Earlier this month, 50 Islamist militants raided a Thai army base in Narathiwat, one of the five provinces, where they rounded up the camp’s soldiers, separating the Muslims from the Buddhists. With the captive soldiers looking on, the raiders proceeded to brutally butcher four of their Buddhist comrades, shooting two and cutting the throats of the other two. The murderers then fled with 330 M-16 rifles, two M-60 grenade launchers and seven rocket propelled grenades from the camp’s armory. Their trail led directly to Malaysia, a Muslim-majority state whose northern provinces bordering Thailand contain strongholds of Malaysia’s opposition fundamentalist party, the Parti Islam SeMalaysia (PAS).
Concurrent with the attack, twenty government schools in Narathiwat were also set on fire to serve as a distraction for the raid. Moreover, two Thai police officers were killed the next day while attempting to defuse a terrorist’s bomb in Pattani, another southern Muslim province.
The success of the raid has caused Thai authorities to believe the Islamists had received inside help. As a result, 64 of the camp’s soldiers, 20 of them Muslim, have been flown to Bangkok for investigation.

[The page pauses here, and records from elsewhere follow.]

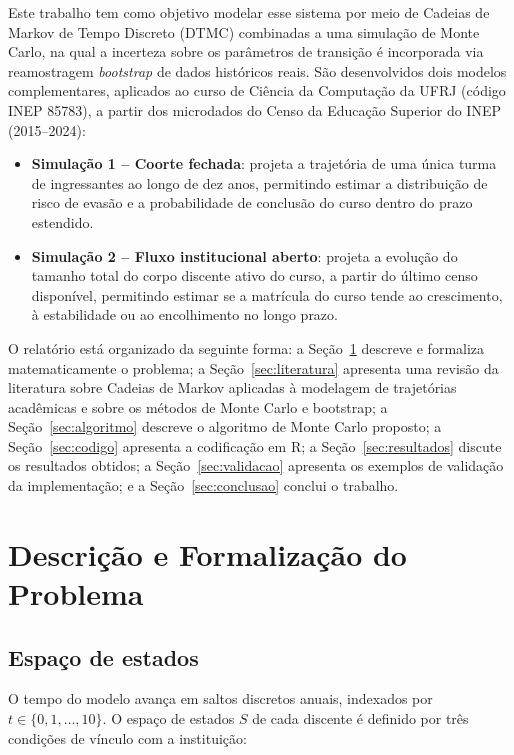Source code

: \documentclass[12pt,times,article,chapter=TITLE]{abnt}
\begin{document}
Este trabalho tem como objetivo modelar esse sistema por meio de Cadeias de Markov de Tempo Discreto (DTMC) combinadas a uma simulação de Monte Carlo, na qual a incerteza sobre os parâmetros de transição é incorporada via reamostragem \textit{bootstrap} de dados históricos reais. São desenvolvidos dois modelos complementares, aplicados ao curso de Ciência da Computação da UFRJ (código INEP 85783), a partir dos microdados do Censo da Educação Superior do INEP (2015--2024):

\begin{itemize}
  \item \textbf{Simulação 1 -- Coorte fechada}: projeta a trajetória de uma única turma de ingressantes ao longo de dez anos, permitindo estimar a distribuição de risco de evasão e a probabilidade de conclusão do curso dentro do prazo estendido.
  \item \textbf{Simulação 2 -- Fluxo institucional aberto}: projeta a evolução do tamanho total do corpo discente ativo do curso, a partir do último censo disponível, permitindo estimar se a matrícula do curso tende ao crescimento, à estabilidade ou ao encolhimento no longo prazo.
\end{itemize}

O relatório está organizado da seguinte forma: a Seção~\ref{sec:formalizacao} descreve e formaliza matematicamente o problema; a Seção~\ref{sec:literatura} apresenta uma revisão da literatura sobre Cadeias de Markov aplicadas à modelagem de trajetórias acadêmicas e sobre os métodos de Monte Carlo e bootstrap; a Seção~\ref{sec:algoritmo} descreve o algoritmo de Monte Carlo proposto; a Seção~\ref{sec:codigo} apresenta a codificação em R; a Seção~\ref{sec:resultados} discute os resultados obtidos; a Seção~\ref{sec:validacao} apresenta os exemplos de validação da implementação; e a Seção~\ref{sec:conclusao} conclui o trabalho.


\chapter{Descrição e Formalização do Problema}
\label{sec:formalizacao}

\section{Espaço de estados}

O tempo do modelo avança em saltos discretos anuais, indexados por $t \in \{0, 1, \dots, 10\}$. O espaço de estados $S$ de cada discente é definido por três condições de vínculo com a instituição:
\end{document}
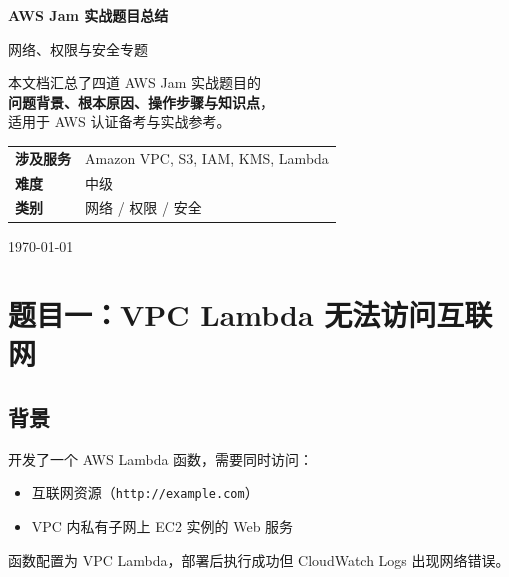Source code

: \documentclass[12pt, a4paper]{article}
\begin{document}
\begin{titlepage}
    \centering
    \vspace*{2cm}
    {\Huge\bfseries\color{awsdark} AWS Jam 实战题目总结\par}
    \vspace{0.5cm}
    {\Large\color{gray} 网络、权限与安全专题\par}
    \vspace{2cm}
    \begin{tcolorbox}[colback=awsorange!15, colframe=awsorange, width=0.8\textwidth]
        \centering
        本文档汇总了四道 AWS Jam 实战题目的\\
        \textbf{问题背景、根本原因、操作步骤与知识点}，\\
        适用于 AWS 认证备考与实战参考。
    \end{tcolorbox}
    \vspace{2cm}
    \begin{tabular}{ll}
        \textbf{涉及服务} & Amazon VPC, S3, IAM, KMS, Lambda \\
        \textbf{难度} & 中级 \\
        \textbf{类别} & 网络 / 权限 / 安全 \\
    \end{tabular}
    \vfill
    {\color{gray}\today}
\end{titlepage}

\tableofcontents
\newpage

\section{题目一：VPC Lambda 无法访问互联网}

\subsection{背景}

开发了一个 AWS Lambda 函数，需要同时访问：
\begin{itemize}
    \item 互联网资源（\texttt{http://example.com}）
    \item VPC 内私有子网上 EC2 实例的 Web 服务
\end{itemize}

函数配置为 VPC Lambda，部署后执行成功但 CloudWatch Logs 出现网络错误。
\end{document}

Officials have also ordered 50 recently discharged soldiers who had served at the base, 49 of them Muslim, to appear for questioning.

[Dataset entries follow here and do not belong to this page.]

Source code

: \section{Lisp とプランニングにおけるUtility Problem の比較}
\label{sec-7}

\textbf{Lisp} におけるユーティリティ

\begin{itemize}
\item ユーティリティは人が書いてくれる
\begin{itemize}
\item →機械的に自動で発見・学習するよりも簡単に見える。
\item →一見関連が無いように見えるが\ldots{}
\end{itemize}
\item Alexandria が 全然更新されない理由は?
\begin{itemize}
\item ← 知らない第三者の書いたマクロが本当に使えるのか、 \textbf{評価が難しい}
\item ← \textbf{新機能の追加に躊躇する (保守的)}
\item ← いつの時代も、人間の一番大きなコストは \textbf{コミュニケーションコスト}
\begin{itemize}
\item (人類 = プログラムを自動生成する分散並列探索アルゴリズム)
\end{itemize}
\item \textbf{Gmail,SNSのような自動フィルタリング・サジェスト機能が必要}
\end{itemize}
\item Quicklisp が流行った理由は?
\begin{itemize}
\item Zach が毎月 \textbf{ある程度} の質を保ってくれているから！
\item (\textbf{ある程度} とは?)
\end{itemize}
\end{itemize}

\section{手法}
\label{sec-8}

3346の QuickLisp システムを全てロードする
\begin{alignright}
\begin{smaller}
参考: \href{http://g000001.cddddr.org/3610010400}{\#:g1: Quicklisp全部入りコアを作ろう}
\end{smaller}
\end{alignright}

A resurgence of local separatist groups, combined with outside Islamist help, is believed to be responsible for the recent violence. Thai authorities were taken aback at the bloodiness and military precision with which the army camp raid and school burnings were carried out. As a result, the government has declared marshal law in three of the Muslim provinces and is launching an investigation into the independent Muslim schools (called “ponohs”) in the area. Thanks to Saudi funding, many ponohs now teach the extremist Wahabi brand of Islam and, like their Pakistani counterparts, are suspected of serving as Islamist recruitment centers. The Bangkok Post reported that as many as 700 Thai Muslim youths have trained in secret military camps in southern Thailand; others have visited Taliban camps in Afghanistan.
With its 63 million population, Thailand is 90 percent Buddhist. Thailand’s five southern provinces (Satun, Songkhla, Pattani, Yala and Narathiwat), however, are 85 percent Muslim and home to most of the country”s four million Muslims. The southern provinces were annexed a hundred years ago after centuries of Thai government control. A militant Muslim separatist movement started there in the early 1970s, but died out in the 1990s.
The goal of today”s Southeast Asian Islamists is to set up a super-Islamic state, comprising Indonesia, Brunei, Malaysia, Cambodia, the southern Philippines and southern Thailand. Thailand’s defense minister even told a cabinet meeting after the attack that Muslim extremists planned to capture one of the five southern provinces within a thousand days. Experts believe that terrorists from different Southeast Asian Islamist groups are using the region to regroup after security crackdowns in their own countries forced them to flee.
What makes southern Thailand so attractive to Islamist terrorists and other criminal organizations is the loose security environment. Corrupt officials, the area’s remoteness and a very porous border with neighboring Malaysia provide a natural haven for such lawless groups. It is here where the horrific Bali bombing was planned. It is also in Thailand where its mastermind, Hambali, was arrested, albeit in the country”s northern area. The region’s lax security environment has even allowed about 300 illegal ponoh schools to continue operation, although the government banned them five years ago.
For its part, the government of Thai Prime Minister Thaksin Shinawatra says it intends to build better relations with its Muslim citizens as an anti-terrorist measure by investing more money, especially in education, in southern Thailand, a traditionally poor area. Previously, the Thai government has refused to fully recognize the terrorist danger in order to protect its important tourism industry. But it now realizes it must counter the Islamist threat to prevent the southern provinces from turning into a violent, Kashmir-like area.
Fortunately, most Thai Muslims are peaceful, but have long felt the central government has neglected them. Corrupt and sometimes culturally overbearing, Buddhist government officials have also added to their disgruntlement by supporting the latest Iraqi war. Thai Muslims opposed America’s war in Iraq, but did so, for the most part, in a lawful manner. Three Thai Muslims were, however, arrested last June for plotting to blow up Western embassies in Bangkok.
The Thaksin government’s support for America in the War on Terror has now made Thailand a much more attractive target for Islamist depredations. Thai troops are currently serving in Afghanistan and Iraq. President Bush, showing his appreciation, has raised the Southeast Asian nation’s status to that of “major non-NATO ally” of the United States. As a result, more terrorist onslaughts like the army base attack are expected. And since tourism is a major pillar of the Thai economy, a Bali-like bombing of one of Thailand’s famous tourist resorts cannot be ruled out.